# Prop pres software



## Guest (Jan 31, 2012)

Hello everyone,

I've been in the prop pres biz for just about two years now and have been pushing off getting software to help with the business. I'm at a point now where emails and spreadsheets are getting out of control and I can't keep up with managing it all especially since picking up a new client. 

Any advice for what the best software is? Ive heard of fieldcomm, ezinspections, proppreswizard, and preservtrac and I've looked at their websites but I'm not sure which is best. I've tried searching google and in this forum but wasn't able to find any reviews or comments. 

Anyone have recommendations for what's best? I heard fieldcomm is the most expensive, but is it worth it?

We have 3 clients that we work with and 35 contractors in the field. We handle both inspections and prop pres work.

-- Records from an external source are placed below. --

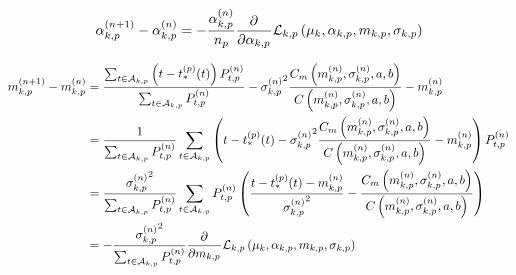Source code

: \begin{equation}
    \alpha_{k,p}^{(n+1)} - \alpha_{k,p}^{(n)} = -\frac{\alpha_{k,p}^{(n)}}{n_p} \frac{\partial^{}}{\partial {\alpha_{k,p}}^{}}\mathcal{L}_{k,p}\left( \mu_k, \alpha_{k,p}, m_{k,p}, \sigma_{k,p} \right)
\end{equation}

\begin{equation}
    \begin{split}
        m_{k,p}^{(n+1)} - m_{k,p}^{(n)} &=\frac{\sum_{t\in\mathcal{A}_{k,p}} \left( t - t_*^{(p)}(t) \right) P_{t,p}^{(n)}}{\sum_{t\in\mathcal{A}_{k,p}} P_{t,p}^{(n)}} - {\sigma_{k,p}^{(n)}}^2 \frac{C_m\left( m_{k,p}^{(n)}, \sigma_{k,p}^{(n)},a,b \right)}{C\left( m_{k,p}^{(n)}, \sigma_{k,p}^{(n)},a,b \right)} - m_{k,p}^{(n)} \\
        &= \frac{1}{\sum_{t\in\mathcal{A}_{k,p}} P_{t,p}^{(n)}}\sum_{t\in\mathcal{A}_{k,p}} \left( t - t_*^{(p)}(t) - {\sigma_{k,p}^{(n)}}^2 \frac{C_m\left( m_{k,p}^{(n)}, \sigma_{k,p}^{(n)},a,b \right)}{C\left( m_{k,p}^{(n)}, \sigma_{k,p}^{(n)},a,b \right)} - m_{k,p}^{(n)} \right) P_{t,p}^{(n)} \\
        &= \frac{{\sigma_{k,p}^{(n)}}^2}{\sum_{t\in\mathcal{A}_{k,p}} P_{t,p}^{(n)}} \sum_{t\in\mathcal{A}_{k,p}} P_{t,p}^{(n)} \left( \frac{t - t_*^{(p)}(t) - m_{k,p}^{(n)}}{{\sigma_{k,p}^{(n)}}^2} - \frac{C_m\left( m_{k,p}^{(n)}, \sigma_{k,p}^{(n)},a,b \right)}{C\left( m_{k,p}^{(n)}, \sigma_{k,p}^{(n)},a,b \right)} \right) \\
        &= - \frac{{\sigma_{k,p}^{(n)}}^2}{\sum_{t\in\mathcal{A}_{k,p}} P_{t,p}^{(n)}} \frac{\partial^{}}{\partial {m_{k,p}}^{}}\mathcal{L}_{k,p}\left( \mu_k, \alpha_{k,p}, m_{k,p}, \sigma_{k,p} \right)
    \end{split}
\end{equation}
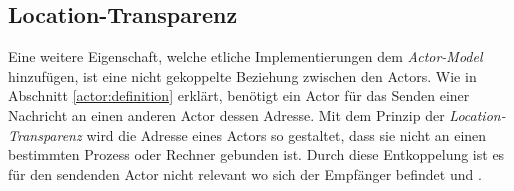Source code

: \subsection{Location-Transparenz}\label{actor:locationTransparency}
Eine weitere Eigenschaft, welche etliche Implementierungen dem \textit{Actor-Model} hinzufügen, ist eine nicht gekoppelte Beziehung zwischen den Actors. Wie in Abschnitt \ref{actor:definition} erklärt, benötigt ein Actor für das Senden einer Nachricht an einen anderen Actor dessen Adresse. Mit dem Prinzip der \textit{Location-Transparenz} wird die Adresse eines Actors so gestaltet, dass sie nicht an einen bestimmten Prozess oder Rechner gebunden ist. Durch diese Entkoppelung ist es für den sendenden Actor nicht relevant wo sich der Empfänger befindet \citep{Vernon2015ReactiveAkka} und \citep{sargent2016play}.

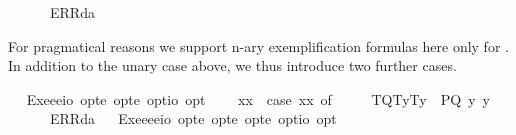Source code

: \begin{isabellebody}
\ \ \ \ {\isacharunderscore}\ {\isasymRightarrow}\ ERR{\isacharparenleft}da{\isacharparenright}{\isachardoublequoteclose}%
\begin{isamarkuptext}%
For pragmatical reasons we support n-ary exemplification formulas  here only for .
 In addition to the unary case above, we thus introduce two further cases.%
\end{isamarkuptext}\isamarkuptrue%
\ \isamarkupfalse%
\ Exe{}{\isacharcolon}{\isacharcolon}{\isachardoublequoteopen}{\isacharparenleft}e{\isasymRightarrow}e{\isasymRightarrow}io{\isacharparenright}\ opt{\isasymRightarrow}e\ opt{\isasymRightarrow}e\ opt{\isasymRightarrow}io\ opt{\isachardoublequoteclose}\ {\isacharparenleft}{\isachardoublequoteopen}{\isasymlparr}{\isacharunderscore}{\isacharcomma}{\isacharunderscore}{\isacharcomma}{\isacharunderscore}{\isasymrparr}{\isachardoublequoteclose}{\isacharparenright}\isanewline
\ \ \ {\isachardoublequoteopen}{\isasymlparr}{\isasymPhi}{\isacharcomma}x{}{\isacharcomma}x{}{\isasymrparr}\ {\isasymequiv}\ case\ {\isacharparenleft}{\isasymPhi}{\isacharcomma}x{}{\isacharcomma}x{}{\isacharparenright}\ of\ \isanewline
\ \ \ \ {\isacharparenleft}T{\isacharparenleft}Q{\isacharparenright}{\isacharcomma}T{\isacharparenleft}y{}{\isacharparenright}{\isacharcomma}T{\isacharparenleft}y{}{\isacharparenright}{\isacharparenright}\ {\isasymRightarrow}\ P{\isacharparenleft}{\isacharparenleft}Q\ y{}\ y{}{\isacharparenright}{\isacharparenright}\ {\isacharbar}\ \isanewline
\ \ \ \ {\isacharunderscore}\ {\isasymRightarrow}\ ERR{\isacharparenleft}da{\isacharparenright}{\isachardoublequoteclose}\isanewline
\ \isamarkupfalse%
\ Exe{}{\isacharcolon}{\isacharcolon}{\isachardoublequoteopen}{\isacharparenleft}e{\isasymRightarrow}e{\isasymRightarrow}e{\isasymRightarrow}io{\isacharparenright}\ opt{\isasymRightarrow}e\ opt{\isasymRightarrow}e\ opt{\isasymRightarrow}e\ opt{\isasymRightarrow}io\ opt{\isachardoublequoteclose}\ {\isacharparenleft}{\isachardoublequoteopen}{\isasymlparr}{\isacharunderscore}{\isacharcomma}{\isacharunderscore}{\isacharcomma}{\isacharunderscore}{\isacharcomma}{\isacharunderscore}{\isasymrparr}{\isachardoublequoteclose}{\isacharparenright}\ \isanewline

\end{isabellebody}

With grasscut season coming up we want to get a system in place ASAP to keep things organized. 

Thanks in advance for the advice.


----------



## Prestigious Property (May 30, 2012)

I use ADKAD Groundskeeper PRO and love it... I have used it for going on 7 years.... I use Quick Books for accounting....Hope this helps...


----------



## Guest (Feb 20, 2012)

Thanks AffordablePS.

Does anyone have any other recommendations or experience with any other software also?

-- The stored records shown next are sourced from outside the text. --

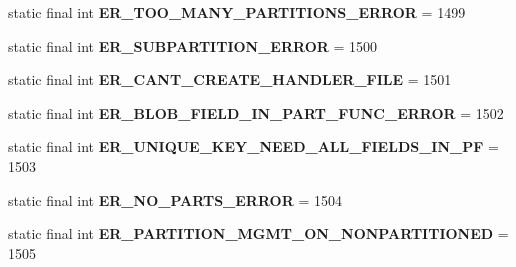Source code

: \begin{DoxyCompactItemize}
static final int {\bfseries E\+R\+\_\+\+T\+O\+O\+\_\+\+M\+A\+N\+Y\+\_\+\+P\+A\+R\+T\+I\+T\+I\+O\+N\+S\+\_\+\+E\+R\+R\+OR} = 1499
\item 
\mbox{\label{classcom_1_1mysql_1_1jdbc_1_1_mysql_error_numbers_a03141ba55927ab42e8d1e03c15aed49b}} 
static final int {\bfseries E\+R\+\_\+\+S\+U\+B\+P\+A\+R\+T\+I\+T\+I\+O\+N\+\_\+\+E\+R\+R\+OR} = 1500
\item 
\mbox{\label{classcom_1_1mysql_1_1jdbc_1_1_mysql_error_numbers_a2574b4cb174cc2e0a2b95523fdcda874}} 
static final int {\bfseries E\+R\+\_\+\+C\+A\+N\+T\+\_\+\+C\+R\+E\+A\+T\+E\+\_\+\+H\+A\+N\+D\+L\+E\+R\+\_\+\+F\+I\+LE} = 1501
\item 
\mbox{\label{classcom_1_1mysql_1_1jdbc_1_1_mysql_error_numbers_ab195943373d304831eecd4330b87d888}} 
static final int {\bfseries E\+R\+\_\+\+B\+L\+O\+B\+\_\+\+F\+I\+E\+L\+D\+\_\+\+I\+N\+\_\+\+P\+A\+R\+T\+\_\+\+F\+U\+N\+C\+\_\+\+E\+R\+R\+OR} = 1502
\item 
\mbox{\label{classcom_1_1mysql_1_1jdbc_1_1_mysql_error_numbers_a47adc192db31f92ddbf30e3b6fd9c5d8}} 
static final int {\bfseries E\+R\+\_\+\+U\+N\+I\+Q\+U\+E\+\_\+\+K\+E\+Y\+\_\+\+N\+E\+E\+D\+\_\+\+A\+L\+L\+\_\+\+F\+I\+E\+L\+D\+S\+\_\+\+I\+N\+\_\+\+PF} = 1503
\item 
\mbox{\label{classcom_1_1mysql_1_1jdbc_1_1_mysql_error_numbers_afee5c7182334cdcc55c43edf68c0f588}} 
static final int {\bfseries E\+R\+\_\+\+N\+O\+\_\+\+P\+A\+R\+T\+S\+\_\+\+E\+R\+R\+OR} = 1504
\item 
\mbox{\label{classcom_1_1mysql_1_1jdbc_1_1_mysql_error_numbers_a954bb074060179138e26016e90a6f85e}} 
static final int {\bfseries E\+R\+\_\+\+P\+A\+R\+T\+I\+T\+I\+O\+N\+\_\+\+M\+G\+M\+T\+\_\+\+O\+N\+\_\+\+N\+O\+N\+P\+A\+R\+T\+I\+T\+I\+O\+N\+ED} = 1505
\item 
\mbox{\label{classcom_1_1mysql_1_1jdbc_1_1_mysql_error_numbers_afa20519c81d33bbc7a0a67ff30b0e72f}} 

\end{DoxyCompactItemize}
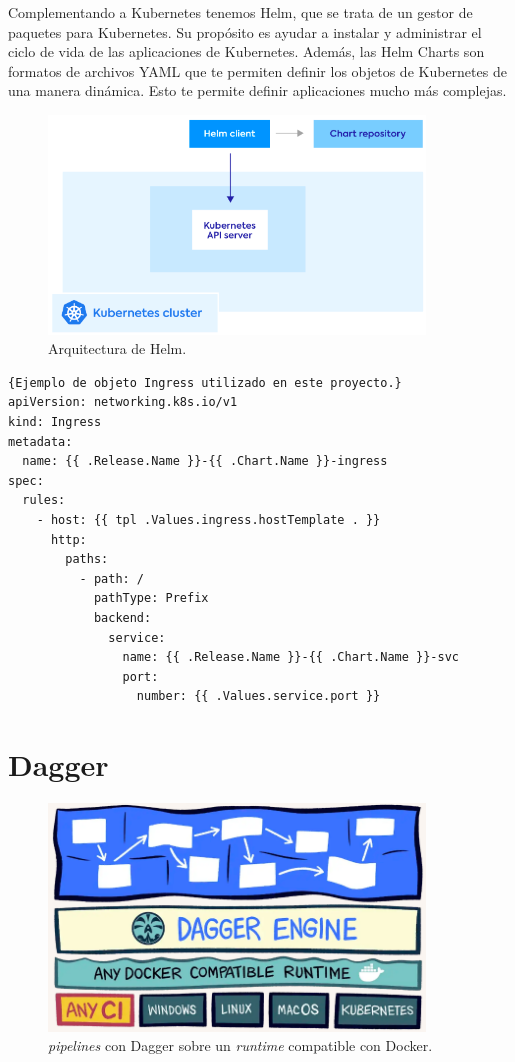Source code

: Complementando a Kubernetes tenemos Helm, que se trata de un gestor de paquetes para Kubernetes. Su propósito es ayudar a instalar y administrar el ciclo de vida de las aplicaciones de Kubernetes. Además, las Helm Charts son formatos de archivos YAML que te permiten definir los objetos de Kubernetes de una manera dinámica. Esto te permite definir aplicaciones mucho más complejas.

\begin{figure}
  \centerline{\includegraphics[width=10cm]{figuras/helm}}
  \caption{Arquitectura de Helm.\cite{img:helm}}
  \label{fig:helm}
\end{figure}

\begin{lstlisting}[language=helm]{Ejemplo de objeto Ingress utilizado en este proyecto.}
apiVersion: networking.k8s.io/v1
kind: Ingress
metadata:
  name: {{ .Release.Name }}-{{ .Chart.Name }}-ingress
spec:
  rules:
    - host: {{ tpl .Values.ingress.hostTemplate . }}
      http:
        paths:
          - path: /
            pathType: Prefix
            backend:
              service:
                name: {{ .Release.Name }}-{{ .Chart.Name }}-svc
                port:
                  number: {{ .Values.service.port }}
\end{lstlisting}

\section{Dagger}

\begin{figure}
  \centerline{\includegraphics[width=10cm]{figuras/dagger}}
  \caption{\textit{pipelines} con Dagger sobre un \textit{runtime} compatible con Docker.\cite{img:dagger}}
  \label{fig:dagger}
\end{figure}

also with quickbooks, is there an easy way to manage the jobs or any tips and tricks for making the most of it?

thanks


----------



## BPWY (Apr 12, 2012)

I just upgraded from QB 2009 to 2012. They have a couple of nice features in '12 they haven't had previously. 

For example you can scan pertinent documents into QB and attach them to a customer or just as a document holder.


----------



## Gypsos (Apr 30, 2012)

Is there a good program for managing properties to schedule lawn cuts or other routine maintenance?


----------



## Craigslist Hack (Jun 14, 2012)

Infield Express

It is made for our business and works great.


----------



## thanohano44 (Aug 5, 2012)

Doberman Prop said:


> Infield Express
> 
> It is made for our business and works great.


Really???? With all the errors as problems of infield express, the time delays, I just placed everything on iCloud for my employees. Photos are uploaded through our iPads or iPhones. What i pay for a yearly subscription to Apple for the storage is pennies compared to FC licensing and CPU fee's.


----------



## Craigslist Hack (Jun 14, 2012)

thanohano44 said:


> Really???? With all the errors as problems of infield express, the time delays, I just placed everything on iCloud for my employees. Photos are uploaded through our iPads or iPhones. What i pay for a yearly subscription to Apple for the storage is pennies compared to FC licensing and CPU fee's.


Other than the occasional struggle with Silverlight we like it. If there is something better by all means share with me.

It would be awesome if there was an ap that did it all. FAS has an app but I have heard mixed reviews.


----------



## lonestarfs (Nov 24, 2012)

We used PropertyPresWizard and it works great. Transferring to EZInspections now just because they have mobile apps for faster processing.


----------